**What needs to be done**
Your answer should be the lines from the one containing "- [[neural_decoding]] - Brain read" through the final line below, copied exactly.

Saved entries
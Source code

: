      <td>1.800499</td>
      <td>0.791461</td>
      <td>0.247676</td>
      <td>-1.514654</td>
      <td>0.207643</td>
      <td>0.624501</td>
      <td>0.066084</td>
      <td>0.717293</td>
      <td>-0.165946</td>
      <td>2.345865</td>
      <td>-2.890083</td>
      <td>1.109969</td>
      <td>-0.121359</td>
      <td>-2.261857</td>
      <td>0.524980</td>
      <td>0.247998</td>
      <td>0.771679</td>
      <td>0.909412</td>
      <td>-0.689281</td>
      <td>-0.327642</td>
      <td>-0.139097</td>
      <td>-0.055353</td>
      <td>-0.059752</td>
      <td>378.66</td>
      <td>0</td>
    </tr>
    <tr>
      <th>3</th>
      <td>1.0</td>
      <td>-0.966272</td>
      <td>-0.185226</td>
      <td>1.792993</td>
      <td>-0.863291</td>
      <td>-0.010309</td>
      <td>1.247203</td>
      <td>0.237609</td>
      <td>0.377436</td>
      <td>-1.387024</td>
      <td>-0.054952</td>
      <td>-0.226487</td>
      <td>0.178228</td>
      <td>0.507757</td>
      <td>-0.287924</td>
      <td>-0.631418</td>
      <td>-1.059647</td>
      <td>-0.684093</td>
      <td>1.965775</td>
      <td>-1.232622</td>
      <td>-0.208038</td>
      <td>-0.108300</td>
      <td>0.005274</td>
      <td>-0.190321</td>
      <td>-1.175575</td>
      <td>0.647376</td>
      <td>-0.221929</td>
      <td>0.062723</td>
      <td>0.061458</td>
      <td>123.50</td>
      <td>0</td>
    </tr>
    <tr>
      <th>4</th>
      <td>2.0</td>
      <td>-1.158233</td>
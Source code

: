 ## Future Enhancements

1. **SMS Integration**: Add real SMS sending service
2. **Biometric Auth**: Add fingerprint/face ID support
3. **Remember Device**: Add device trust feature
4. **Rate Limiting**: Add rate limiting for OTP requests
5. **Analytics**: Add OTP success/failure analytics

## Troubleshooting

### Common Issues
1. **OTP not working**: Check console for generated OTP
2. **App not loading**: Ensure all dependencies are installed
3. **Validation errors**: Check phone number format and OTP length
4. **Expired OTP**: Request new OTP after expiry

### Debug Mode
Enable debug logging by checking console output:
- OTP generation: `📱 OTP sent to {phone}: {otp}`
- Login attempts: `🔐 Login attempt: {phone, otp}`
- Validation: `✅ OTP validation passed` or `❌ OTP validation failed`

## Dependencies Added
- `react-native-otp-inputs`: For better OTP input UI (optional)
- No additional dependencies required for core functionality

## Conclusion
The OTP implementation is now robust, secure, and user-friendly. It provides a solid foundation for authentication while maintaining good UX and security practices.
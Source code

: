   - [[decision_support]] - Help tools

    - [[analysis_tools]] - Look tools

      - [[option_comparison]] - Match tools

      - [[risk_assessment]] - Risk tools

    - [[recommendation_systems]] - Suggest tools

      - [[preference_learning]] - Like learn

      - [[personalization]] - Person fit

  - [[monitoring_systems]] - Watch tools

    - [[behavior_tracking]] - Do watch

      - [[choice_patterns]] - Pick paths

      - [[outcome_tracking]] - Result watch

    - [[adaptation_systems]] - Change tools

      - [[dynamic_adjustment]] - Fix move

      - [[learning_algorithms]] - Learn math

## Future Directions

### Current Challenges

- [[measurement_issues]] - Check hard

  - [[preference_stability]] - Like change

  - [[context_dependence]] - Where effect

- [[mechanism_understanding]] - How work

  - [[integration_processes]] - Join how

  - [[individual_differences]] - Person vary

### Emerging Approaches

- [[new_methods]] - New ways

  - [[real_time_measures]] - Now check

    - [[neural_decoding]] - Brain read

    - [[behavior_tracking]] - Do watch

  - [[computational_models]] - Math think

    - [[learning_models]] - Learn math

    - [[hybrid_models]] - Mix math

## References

**Response**
    - [[neural_decoding]] - Brain read

    - [[behavior_tracking]] - Do watch

  - [[computational_models]] - Math think

    - [[learning_models]] - Learn math

    - [[hybrid_models]] - Mix math

## References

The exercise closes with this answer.